IDC expects blockchain spending to grow at a robust pace over the 2018-2022 forecast period with a five-year compound annual growth rate (CAGR) of 76.0% and total spending of $12.4 billion in 2022.
IDC
Let me give a high-level overview of Blockchain for ACH Payments, specifically B2B funds transfer and cross-border payments. There is already a range of solutions available for corporates to do funds transfer. Apart from the credit card networks, there are other options like Fedwire, CHIPS, FedACH, Automated Clearing Houses (ACH), The Clearing House (TCH), SWIFT (for messaging), etc. The Nacha’s ACH is the most popular among these with nearly 23 billion payments with a total value of $51.2 trillion in 2018. However, many of these solutions – (i) take a long time to process (typically 1 to 7 days), (ii) have high transaction fees (around 2 to 3 percent and can be as high as 10%), (iii) are complex, lengthy, and with multiple parties, and (iv) require banks to maintain accounts and balances with the payment system providers. While there are efforts to make the traditional solutions better, faster, and cheaper (e.g., Same-Day ACH, FedNow, Real-Time Payments (RTP) etc.), blockchain-based solutions are emerging as an alternative to traditional solutions.
Gartner defines blockchain-based ACH payments as:
Blockchain-based ACH payment describes payment solutions that use core blockchain technologies to supplement or replace existing domestic bulk payments systems — most commonly known as ACH payments systems, after the Automated Clearing Houses that invariably supply and support these domestic payment systems.

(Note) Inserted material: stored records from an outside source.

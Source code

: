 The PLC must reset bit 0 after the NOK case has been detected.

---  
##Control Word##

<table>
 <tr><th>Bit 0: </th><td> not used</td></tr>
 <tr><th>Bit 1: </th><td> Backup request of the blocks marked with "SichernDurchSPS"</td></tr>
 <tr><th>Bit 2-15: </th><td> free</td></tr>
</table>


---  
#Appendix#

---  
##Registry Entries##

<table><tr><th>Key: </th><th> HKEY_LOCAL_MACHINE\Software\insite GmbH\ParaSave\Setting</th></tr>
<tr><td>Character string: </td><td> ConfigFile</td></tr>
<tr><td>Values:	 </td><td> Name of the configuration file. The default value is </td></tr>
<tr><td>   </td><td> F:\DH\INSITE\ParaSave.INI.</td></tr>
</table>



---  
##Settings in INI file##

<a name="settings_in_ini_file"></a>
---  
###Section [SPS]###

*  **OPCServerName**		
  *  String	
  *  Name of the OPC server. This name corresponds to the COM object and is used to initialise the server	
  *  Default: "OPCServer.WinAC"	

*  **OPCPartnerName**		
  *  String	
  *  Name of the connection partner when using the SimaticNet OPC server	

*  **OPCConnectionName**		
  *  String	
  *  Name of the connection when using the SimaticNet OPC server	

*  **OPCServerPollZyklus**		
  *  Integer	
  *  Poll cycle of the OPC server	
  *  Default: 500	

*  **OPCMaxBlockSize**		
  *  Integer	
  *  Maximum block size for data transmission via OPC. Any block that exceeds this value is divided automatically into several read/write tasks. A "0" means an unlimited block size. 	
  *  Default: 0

Blockchain technology simplifies the payment/transaction process by eliminating the need for intermediaries (e.g., correspondent banks, clearing houses). It’s encrypted distributed ledgers are secure and provide real-time verification of transactions. The distributed nature of blockchains would mean greater transparency and immutability (data recorded in blockchains cannot be altered). Many of blockchain solutions can be integrated into the existing payment systems of a company via APIs, and will help in cutting down costs. McKinsey estimates that blockchains applied to cross-border payments could save about $4 billion a year, conservatively.
Blockchain technology was initially used to support bitcoins. But now, there are many solutions that support stablecoins. For example, Ripple connects banks and payments providers via RippleNet, providing payout capabilities in 40+ currencies or Ripple’s own XRP cryptocurrency. The Interbank Information Network (IIN) with more than 75 participating banks is another example. IBM Blockchain World Wire, for cross-border payments that will use both stablecoins backed by U.S. dollars and cryptocurrency to make near-real-time cross border financial transactions. Other examples include, JPM Coin, Visa B2B Connect, and MasterCard Blockchain. According to CoinDesk, an anonymous whitepaper titled “Promise: A Decentralized, Peer-to-Peer, Proxy Repayment Protocol,” plans to replace the entire ACH system of banking.
Gartner has positioned blockchain for ACH payments technology at a very early stage on the Hype Cycle for Digital Banking Transformation-2019, and believes that the base blockchain and distributed ledger technologies remain very immature. Gartner recommends that Bank CIOs and digital business leaders to gain knowledge of blockchain capabilities; aim for an implementation of bulk payment system that will ultimately allow integration with the wider blockchain ecosystem.